(Saved entries)
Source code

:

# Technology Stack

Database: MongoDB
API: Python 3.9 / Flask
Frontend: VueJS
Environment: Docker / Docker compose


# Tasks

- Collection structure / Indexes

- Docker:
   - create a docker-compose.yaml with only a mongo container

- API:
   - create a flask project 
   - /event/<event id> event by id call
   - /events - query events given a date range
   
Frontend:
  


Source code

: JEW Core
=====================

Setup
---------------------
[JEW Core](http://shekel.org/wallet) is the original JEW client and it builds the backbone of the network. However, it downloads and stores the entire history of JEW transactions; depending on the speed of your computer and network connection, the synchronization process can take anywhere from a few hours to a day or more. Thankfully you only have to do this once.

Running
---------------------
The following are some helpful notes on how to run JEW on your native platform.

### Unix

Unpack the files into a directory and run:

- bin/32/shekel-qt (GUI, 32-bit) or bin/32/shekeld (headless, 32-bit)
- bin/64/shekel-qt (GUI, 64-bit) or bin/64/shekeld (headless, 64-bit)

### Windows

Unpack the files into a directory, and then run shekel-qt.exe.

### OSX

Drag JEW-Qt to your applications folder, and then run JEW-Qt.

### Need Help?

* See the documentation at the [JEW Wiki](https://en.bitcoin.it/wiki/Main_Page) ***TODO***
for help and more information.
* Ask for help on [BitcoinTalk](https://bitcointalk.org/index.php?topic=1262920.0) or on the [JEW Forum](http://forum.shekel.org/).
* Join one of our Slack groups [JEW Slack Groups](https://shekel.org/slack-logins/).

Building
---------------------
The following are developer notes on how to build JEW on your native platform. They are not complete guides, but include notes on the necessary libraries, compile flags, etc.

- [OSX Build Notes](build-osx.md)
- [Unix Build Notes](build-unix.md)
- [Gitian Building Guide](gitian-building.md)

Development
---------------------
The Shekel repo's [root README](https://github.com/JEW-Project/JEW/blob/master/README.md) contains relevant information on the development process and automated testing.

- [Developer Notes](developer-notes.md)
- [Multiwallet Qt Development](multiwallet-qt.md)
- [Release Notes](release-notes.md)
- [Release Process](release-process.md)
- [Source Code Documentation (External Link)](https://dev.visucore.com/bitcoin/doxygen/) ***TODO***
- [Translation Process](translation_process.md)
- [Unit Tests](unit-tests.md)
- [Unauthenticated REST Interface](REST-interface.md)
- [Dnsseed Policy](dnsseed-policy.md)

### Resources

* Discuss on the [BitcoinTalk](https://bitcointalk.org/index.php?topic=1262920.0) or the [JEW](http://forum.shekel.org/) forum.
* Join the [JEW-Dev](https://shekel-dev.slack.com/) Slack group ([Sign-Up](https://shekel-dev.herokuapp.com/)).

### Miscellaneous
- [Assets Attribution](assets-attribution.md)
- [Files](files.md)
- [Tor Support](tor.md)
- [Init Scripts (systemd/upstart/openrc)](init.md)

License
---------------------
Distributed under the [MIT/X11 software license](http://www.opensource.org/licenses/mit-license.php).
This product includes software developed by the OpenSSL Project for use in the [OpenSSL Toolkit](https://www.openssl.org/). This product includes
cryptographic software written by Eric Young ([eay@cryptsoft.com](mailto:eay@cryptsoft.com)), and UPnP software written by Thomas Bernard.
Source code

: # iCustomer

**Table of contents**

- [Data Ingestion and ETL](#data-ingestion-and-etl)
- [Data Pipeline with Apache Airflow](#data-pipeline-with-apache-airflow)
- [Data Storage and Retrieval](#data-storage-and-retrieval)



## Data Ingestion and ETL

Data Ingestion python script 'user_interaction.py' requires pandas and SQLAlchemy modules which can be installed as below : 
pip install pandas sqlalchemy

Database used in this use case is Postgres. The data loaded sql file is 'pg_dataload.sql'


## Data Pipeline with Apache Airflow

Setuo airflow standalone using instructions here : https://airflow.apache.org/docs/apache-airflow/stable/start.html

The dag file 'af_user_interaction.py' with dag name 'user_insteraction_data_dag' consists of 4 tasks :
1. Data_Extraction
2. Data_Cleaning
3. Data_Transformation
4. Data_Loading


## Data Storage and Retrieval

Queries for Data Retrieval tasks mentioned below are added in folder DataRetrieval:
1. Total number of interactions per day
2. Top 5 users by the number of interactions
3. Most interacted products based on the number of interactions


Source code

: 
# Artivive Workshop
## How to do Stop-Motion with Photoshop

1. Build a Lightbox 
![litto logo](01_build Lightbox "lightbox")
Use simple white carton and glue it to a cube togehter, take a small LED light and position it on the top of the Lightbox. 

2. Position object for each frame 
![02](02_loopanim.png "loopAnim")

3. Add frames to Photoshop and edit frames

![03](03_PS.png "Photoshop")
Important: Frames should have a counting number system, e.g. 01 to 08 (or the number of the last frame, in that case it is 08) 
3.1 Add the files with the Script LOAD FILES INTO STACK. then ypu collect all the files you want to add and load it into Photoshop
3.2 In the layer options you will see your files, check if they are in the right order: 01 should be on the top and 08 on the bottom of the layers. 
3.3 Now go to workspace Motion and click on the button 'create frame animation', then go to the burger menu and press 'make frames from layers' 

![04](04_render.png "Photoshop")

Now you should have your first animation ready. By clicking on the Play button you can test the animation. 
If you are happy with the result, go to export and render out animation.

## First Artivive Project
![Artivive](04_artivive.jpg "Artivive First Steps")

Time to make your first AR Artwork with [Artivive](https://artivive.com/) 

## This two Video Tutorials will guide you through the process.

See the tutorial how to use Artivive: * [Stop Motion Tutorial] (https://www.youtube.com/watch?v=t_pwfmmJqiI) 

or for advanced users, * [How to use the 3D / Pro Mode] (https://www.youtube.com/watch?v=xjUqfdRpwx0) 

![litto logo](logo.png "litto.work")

Work item - Return only those lines of the records that contain the string "youtube".

Response to this exercise -
See the tutorial how to use Artivive: * [Stop Motion Tutorial] (https://www.youtube.com/watch?v=t_pwfmmJqiI) 
or for advanced users, * [How to use the 3D / Pro Mode] (https://www.youtube.com/watch?v=xjUqfdRpwx0) 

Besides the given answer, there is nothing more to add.